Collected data
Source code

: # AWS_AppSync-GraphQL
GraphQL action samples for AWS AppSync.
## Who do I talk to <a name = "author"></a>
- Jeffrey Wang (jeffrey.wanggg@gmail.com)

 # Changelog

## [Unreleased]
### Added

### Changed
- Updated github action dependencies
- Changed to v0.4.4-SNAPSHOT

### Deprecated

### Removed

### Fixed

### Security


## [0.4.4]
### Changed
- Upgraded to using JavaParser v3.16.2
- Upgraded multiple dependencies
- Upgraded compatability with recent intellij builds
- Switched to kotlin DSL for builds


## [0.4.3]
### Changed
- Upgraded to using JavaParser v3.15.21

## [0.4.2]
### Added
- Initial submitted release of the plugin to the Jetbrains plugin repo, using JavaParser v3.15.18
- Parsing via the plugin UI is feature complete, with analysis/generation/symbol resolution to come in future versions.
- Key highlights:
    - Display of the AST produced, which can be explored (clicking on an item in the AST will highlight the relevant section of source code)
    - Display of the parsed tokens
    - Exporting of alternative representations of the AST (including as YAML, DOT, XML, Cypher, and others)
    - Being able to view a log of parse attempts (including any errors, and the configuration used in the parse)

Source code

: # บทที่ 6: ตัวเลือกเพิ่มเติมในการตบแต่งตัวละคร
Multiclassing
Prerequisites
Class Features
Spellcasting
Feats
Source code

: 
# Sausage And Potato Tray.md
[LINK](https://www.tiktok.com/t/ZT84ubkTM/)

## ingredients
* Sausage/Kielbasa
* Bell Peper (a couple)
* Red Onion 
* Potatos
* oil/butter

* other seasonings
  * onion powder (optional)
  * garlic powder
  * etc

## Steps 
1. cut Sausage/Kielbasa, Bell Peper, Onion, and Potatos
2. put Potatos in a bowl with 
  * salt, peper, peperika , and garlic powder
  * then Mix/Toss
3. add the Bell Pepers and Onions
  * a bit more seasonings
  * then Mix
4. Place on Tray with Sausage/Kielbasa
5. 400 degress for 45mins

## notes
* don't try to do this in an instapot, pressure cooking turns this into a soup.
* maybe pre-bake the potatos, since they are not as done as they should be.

THE TASK.
Retype only this range exactly: the first line of the data through the line where "### Deprecated" appears.

EXERCISE RESPONSE.
Source code

: # AWS_AppSync-GraphQL
GraphQL action samples for AWS AppSync.
## Who do I talk to <a name = "author"></a>
- Jeffrey Wang (jeffrey.wanggg@gmail.com)

 # Changelog

## [Unreleased]
### Added

### Changed
- Updated github action dependencies
- Changed to v0.4.4-SNAPSHOT

### Deprecated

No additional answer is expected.